**DATA SHOWN:**
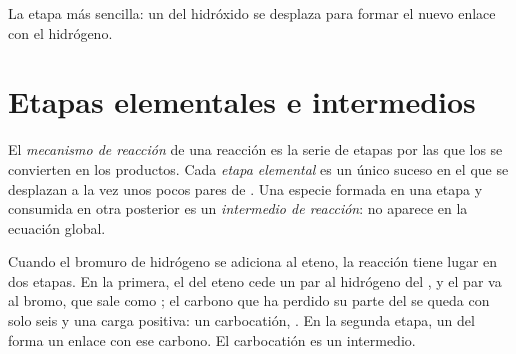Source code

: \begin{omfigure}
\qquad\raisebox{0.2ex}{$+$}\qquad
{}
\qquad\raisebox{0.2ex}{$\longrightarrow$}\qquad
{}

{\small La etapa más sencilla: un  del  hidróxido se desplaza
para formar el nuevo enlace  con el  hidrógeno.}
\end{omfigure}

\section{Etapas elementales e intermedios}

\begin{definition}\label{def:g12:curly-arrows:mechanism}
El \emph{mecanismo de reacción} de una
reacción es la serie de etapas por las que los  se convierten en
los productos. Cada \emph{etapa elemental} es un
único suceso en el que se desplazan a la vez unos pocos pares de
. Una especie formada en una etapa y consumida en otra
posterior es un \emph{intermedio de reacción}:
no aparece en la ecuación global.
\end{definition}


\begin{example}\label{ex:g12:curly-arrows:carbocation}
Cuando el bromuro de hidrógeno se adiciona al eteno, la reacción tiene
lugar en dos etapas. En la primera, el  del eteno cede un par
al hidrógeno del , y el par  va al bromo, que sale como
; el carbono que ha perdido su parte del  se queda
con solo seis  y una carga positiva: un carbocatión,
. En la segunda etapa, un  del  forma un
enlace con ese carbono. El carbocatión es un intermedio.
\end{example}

...

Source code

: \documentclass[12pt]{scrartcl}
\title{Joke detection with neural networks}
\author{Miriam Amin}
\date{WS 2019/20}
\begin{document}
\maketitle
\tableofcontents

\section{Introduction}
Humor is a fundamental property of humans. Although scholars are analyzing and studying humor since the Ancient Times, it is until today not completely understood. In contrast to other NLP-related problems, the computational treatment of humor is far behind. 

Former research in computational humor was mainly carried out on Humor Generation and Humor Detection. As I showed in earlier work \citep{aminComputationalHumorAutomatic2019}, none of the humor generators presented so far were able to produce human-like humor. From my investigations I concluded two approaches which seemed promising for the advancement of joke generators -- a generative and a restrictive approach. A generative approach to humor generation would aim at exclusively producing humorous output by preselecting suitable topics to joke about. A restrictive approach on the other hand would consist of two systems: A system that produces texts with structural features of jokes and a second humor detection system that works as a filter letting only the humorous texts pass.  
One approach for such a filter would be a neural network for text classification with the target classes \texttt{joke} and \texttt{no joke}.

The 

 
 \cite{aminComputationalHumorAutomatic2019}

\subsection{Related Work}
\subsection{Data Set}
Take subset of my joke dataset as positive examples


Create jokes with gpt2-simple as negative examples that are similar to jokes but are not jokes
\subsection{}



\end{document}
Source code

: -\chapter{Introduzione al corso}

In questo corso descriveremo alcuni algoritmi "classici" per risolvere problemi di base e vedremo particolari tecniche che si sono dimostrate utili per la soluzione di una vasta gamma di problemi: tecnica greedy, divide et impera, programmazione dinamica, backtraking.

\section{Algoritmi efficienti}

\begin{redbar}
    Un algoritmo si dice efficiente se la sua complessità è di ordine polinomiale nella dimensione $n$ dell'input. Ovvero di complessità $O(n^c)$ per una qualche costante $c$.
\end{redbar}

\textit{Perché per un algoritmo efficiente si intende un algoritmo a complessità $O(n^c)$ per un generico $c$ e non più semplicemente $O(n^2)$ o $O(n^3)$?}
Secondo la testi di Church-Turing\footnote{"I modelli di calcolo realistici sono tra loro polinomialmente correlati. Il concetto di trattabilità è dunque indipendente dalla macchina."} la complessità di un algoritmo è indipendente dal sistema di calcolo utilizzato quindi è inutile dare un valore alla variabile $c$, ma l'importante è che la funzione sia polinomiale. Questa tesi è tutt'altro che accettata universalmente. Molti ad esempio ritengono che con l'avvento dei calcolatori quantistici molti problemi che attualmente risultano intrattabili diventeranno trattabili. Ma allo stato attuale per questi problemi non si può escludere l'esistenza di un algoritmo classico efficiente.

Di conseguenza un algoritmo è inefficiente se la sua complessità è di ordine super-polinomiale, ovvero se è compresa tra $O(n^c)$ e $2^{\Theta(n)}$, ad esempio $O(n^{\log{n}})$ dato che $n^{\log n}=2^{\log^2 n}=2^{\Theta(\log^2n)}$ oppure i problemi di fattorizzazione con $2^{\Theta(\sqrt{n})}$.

**WORK REQUIRED:**
Go through the material line by line. Show each line that contains the string "qquad".

**SOLUTION TO THIS TASK:**
\qquad\raisebox{0.2ex}{$+$}\qquad
\qquad\raisebox{0.2ex}{$\longrightarrow$}\qquad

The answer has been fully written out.